*** Working data ***

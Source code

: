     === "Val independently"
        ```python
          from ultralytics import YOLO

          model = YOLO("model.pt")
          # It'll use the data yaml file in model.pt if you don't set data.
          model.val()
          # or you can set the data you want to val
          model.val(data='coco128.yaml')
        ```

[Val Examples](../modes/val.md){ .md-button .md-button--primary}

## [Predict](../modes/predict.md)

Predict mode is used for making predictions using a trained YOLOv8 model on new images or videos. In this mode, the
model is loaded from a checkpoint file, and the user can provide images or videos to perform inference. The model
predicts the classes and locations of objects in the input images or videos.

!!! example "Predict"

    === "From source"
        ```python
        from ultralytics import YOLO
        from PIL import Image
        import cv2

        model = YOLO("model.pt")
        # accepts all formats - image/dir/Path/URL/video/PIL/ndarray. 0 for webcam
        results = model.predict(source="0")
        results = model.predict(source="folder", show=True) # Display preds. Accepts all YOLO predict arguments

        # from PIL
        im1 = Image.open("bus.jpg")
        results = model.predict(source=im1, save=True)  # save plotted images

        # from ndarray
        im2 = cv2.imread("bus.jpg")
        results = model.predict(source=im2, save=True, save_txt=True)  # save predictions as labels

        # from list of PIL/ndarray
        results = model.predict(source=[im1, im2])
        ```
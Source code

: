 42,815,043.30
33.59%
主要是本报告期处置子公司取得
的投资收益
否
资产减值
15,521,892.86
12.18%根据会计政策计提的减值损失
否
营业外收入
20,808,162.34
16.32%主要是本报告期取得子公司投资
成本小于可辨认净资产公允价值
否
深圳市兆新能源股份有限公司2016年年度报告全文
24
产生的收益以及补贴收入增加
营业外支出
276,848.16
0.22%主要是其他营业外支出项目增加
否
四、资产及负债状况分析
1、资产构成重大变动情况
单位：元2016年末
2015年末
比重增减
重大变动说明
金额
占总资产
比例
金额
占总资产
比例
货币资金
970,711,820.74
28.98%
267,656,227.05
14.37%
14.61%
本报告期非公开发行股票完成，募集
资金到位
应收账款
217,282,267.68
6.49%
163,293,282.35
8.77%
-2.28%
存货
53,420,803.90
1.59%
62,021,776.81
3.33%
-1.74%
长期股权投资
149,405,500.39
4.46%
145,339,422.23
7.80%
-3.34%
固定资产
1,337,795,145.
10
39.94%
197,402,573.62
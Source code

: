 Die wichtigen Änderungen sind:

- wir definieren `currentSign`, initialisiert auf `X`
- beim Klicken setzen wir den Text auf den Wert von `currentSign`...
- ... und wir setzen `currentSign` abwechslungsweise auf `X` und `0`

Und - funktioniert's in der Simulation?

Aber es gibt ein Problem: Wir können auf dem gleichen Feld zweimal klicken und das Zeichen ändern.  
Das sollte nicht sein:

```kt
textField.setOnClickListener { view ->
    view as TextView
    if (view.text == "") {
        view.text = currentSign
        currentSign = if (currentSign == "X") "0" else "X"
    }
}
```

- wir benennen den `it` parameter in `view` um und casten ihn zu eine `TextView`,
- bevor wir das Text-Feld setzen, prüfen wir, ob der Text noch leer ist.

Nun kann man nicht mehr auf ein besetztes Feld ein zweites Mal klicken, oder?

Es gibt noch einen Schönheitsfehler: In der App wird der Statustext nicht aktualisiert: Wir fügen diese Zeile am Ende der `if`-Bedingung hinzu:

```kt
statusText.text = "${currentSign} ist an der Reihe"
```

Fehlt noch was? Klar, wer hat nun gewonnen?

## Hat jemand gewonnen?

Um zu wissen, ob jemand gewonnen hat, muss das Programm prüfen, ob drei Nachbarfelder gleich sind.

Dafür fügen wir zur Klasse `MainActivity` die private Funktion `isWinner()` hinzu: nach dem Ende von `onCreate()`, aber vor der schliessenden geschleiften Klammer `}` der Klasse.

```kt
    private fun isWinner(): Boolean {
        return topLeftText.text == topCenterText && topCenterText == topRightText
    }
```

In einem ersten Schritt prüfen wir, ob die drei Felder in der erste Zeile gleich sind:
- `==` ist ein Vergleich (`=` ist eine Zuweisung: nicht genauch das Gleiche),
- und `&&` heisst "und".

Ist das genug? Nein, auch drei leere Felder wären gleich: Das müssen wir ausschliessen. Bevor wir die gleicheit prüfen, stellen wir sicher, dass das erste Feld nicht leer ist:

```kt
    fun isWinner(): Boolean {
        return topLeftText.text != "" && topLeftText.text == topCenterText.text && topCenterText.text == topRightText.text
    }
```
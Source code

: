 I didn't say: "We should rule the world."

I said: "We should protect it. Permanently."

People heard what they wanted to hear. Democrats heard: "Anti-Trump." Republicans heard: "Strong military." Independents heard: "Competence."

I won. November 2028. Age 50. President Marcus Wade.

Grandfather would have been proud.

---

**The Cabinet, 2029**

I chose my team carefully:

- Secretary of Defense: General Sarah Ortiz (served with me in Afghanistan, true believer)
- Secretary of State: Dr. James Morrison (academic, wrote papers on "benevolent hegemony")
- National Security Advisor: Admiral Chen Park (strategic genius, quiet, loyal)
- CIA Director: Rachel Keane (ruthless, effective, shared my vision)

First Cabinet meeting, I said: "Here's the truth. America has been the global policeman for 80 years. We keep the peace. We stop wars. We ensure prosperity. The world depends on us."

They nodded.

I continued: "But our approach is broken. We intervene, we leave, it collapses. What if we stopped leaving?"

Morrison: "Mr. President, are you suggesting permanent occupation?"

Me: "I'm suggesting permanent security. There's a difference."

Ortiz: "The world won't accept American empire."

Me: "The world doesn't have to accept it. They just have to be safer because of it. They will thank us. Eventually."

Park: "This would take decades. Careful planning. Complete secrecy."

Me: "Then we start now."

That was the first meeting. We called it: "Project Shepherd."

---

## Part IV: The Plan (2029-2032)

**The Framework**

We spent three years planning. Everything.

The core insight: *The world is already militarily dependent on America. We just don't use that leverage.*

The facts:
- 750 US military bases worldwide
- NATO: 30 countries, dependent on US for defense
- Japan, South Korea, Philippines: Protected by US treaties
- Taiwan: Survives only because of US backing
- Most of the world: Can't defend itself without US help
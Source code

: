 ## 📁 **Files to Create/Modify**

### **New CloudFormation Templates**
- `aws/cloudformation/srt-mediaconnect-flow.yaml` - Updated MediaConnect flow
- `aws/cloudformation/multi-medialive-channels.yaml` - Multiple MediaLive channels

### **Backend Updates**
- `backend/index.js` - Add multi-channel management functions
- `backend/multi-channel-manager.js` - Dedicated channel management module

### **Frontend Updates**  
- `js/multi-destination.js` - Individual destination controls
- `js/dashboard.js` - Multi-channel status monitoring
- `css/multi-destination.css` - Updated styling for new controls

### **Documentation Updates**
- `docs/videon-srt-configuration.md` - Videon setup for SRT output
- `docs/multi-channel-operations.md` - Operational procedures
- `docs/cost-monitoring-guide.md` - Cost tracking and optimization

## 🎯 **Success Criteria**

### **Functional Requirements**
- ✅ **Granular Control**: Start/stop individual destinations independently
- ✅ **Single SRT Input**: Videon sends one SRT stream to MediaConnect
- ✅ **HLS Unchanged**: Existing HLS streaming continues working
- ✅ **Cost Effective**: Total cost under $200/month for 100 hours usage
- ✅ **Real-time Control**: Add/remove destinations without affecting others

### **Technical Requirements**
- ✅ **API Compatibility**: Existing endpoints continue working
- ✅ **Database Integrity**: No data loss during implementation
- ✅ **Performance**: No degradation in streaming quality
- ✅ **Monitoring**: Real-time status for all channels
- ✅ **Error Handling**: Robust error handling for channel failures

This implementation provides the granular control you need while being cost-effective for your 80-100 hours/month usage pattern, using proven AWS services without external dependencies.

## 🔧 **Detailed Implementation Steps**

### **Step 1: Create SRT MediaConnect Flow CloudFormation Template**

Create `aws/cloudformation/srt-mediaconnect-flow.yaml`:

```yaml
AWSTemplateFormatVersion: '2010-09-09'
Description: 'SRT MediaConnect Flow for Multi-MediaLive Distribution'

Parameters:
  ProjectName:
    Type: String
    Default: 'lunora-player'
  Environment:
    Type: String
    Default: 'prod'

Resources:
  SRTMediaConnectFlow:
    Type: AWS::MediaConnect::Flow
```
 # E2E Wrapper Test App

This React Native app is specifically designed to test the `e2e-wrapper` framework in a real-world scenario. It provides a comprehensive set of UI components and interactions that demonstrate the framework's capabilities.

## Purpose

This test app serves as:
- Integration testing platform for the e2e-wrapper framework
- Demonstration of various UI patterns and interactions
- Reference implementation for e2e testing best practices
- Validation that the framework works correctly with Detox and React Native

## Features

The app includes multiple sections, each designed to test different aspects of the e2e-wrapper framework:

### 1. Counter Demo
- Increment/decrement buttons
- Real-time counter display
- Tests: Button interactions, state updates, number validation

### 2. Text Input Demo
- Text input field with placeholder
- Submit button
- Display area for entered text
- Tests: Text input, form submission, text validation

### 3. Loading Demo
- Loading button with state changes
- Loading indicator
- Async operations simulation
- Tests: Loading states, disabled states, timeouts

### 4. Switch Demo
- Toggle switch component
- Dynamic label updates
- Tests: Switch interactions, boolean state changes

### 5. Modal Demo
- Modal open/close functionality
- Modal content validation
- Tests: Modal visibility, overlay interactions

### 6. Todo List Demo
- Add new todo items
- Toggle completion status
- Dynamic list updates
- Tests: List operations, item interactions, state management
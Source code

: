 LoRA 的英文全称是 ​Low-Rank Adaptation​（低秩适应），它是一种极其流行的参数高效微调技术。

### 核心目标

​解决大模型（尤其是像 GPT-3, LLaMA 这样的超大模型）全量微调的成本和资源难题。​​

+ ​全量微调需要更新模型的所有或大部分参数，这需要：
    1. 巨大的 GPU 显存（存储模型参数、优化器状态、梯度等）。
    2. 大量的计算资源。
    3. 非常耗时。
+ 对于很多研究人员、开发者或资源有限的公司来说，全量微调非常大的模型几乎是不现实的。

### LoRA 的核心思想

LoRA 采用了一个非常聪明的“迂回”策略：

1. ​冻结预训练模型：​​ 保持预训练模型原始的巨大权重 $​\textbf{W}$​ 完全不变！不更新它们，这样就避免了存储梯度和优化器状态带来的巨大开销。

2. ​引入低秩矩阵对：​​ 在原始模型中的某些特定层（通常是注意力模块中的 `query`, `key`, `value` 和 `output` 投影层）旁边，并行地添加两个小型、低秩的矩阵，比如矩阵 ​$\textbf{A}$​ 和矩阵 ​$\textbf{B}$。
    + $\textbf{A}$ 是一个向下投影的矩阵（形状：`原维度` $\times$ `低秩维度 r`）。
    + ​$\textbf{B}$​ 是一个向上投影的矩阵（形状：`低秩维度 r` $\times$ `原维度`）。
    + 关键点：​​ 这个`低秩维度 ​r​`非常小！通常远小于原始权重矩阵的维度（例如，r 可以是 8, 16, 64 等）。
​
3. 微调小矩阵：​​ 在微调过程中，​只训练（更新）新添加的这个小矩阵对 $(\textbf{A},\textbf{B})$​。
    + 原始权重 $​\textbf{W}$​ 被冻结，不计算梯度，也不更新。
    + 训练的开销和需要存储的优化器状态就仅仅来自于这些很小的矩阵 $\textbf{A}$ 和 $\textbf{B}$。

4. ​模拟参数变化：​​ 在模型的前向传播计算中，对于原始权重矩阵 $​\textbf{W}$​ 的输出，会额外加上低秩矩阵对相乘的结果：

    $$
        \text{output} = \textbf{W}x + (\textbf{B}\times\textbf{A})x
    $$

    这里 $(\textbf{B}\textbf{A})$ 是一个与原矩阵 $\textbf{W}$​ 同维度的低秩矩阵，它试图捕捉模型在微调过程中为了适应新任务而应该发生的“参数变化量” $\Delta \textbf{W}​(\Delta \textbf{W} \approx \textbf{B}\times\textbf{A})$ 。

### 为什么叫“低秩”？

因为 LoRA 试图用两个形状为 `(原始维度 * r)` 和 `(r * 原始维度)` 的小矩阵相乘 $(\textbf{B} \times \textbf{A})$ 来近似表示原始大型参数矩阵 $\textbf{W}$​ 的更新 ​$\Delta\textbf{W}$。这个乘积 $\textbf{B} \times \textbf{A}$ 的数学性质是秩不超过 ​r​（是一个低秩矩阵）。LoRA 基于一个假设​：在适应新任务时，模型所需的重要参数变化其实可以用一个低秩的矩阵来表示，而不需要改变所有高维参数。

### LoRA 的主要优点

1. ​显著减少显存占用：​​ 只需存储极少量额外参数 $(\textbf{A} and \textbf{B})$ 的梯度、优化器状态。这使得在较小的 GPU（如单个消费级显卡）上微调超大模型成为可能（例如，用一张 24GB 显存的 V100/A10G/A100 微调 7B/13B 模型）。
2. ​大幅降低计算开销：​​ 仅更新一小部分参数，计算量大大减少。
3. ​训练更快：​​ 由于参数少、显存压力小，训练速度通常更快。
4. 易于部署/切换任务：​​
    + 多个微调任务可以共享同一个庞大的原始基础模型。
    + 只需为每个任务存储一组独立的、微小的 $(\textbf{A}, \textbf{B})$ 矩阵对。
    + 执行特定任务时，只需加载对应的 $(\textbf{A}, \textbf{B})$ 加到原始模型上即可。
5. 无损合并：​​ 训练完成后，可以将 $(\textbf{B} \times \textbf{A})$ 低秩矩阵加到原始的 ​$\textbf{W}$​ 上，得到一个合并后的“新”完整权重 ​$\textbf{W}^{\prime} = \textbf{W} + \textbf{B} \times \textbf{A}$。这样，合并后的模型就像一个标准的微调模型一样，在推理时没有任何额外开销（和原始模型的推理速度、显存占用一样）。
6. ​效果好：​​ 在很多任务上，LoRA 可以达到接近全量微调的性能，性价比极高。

*** End of Working data ***

§ Directions for this task
Search the data above for the string "usage" and report each line that holds it.

§ Answer space
- ✅ **Cost Effective**: Total cost under $200/month for 100 hours usage
This implementation provides the granular control you need while being cost-effective for your 80-100 hours/month usage pattern, using proven AWS services without external dependencies.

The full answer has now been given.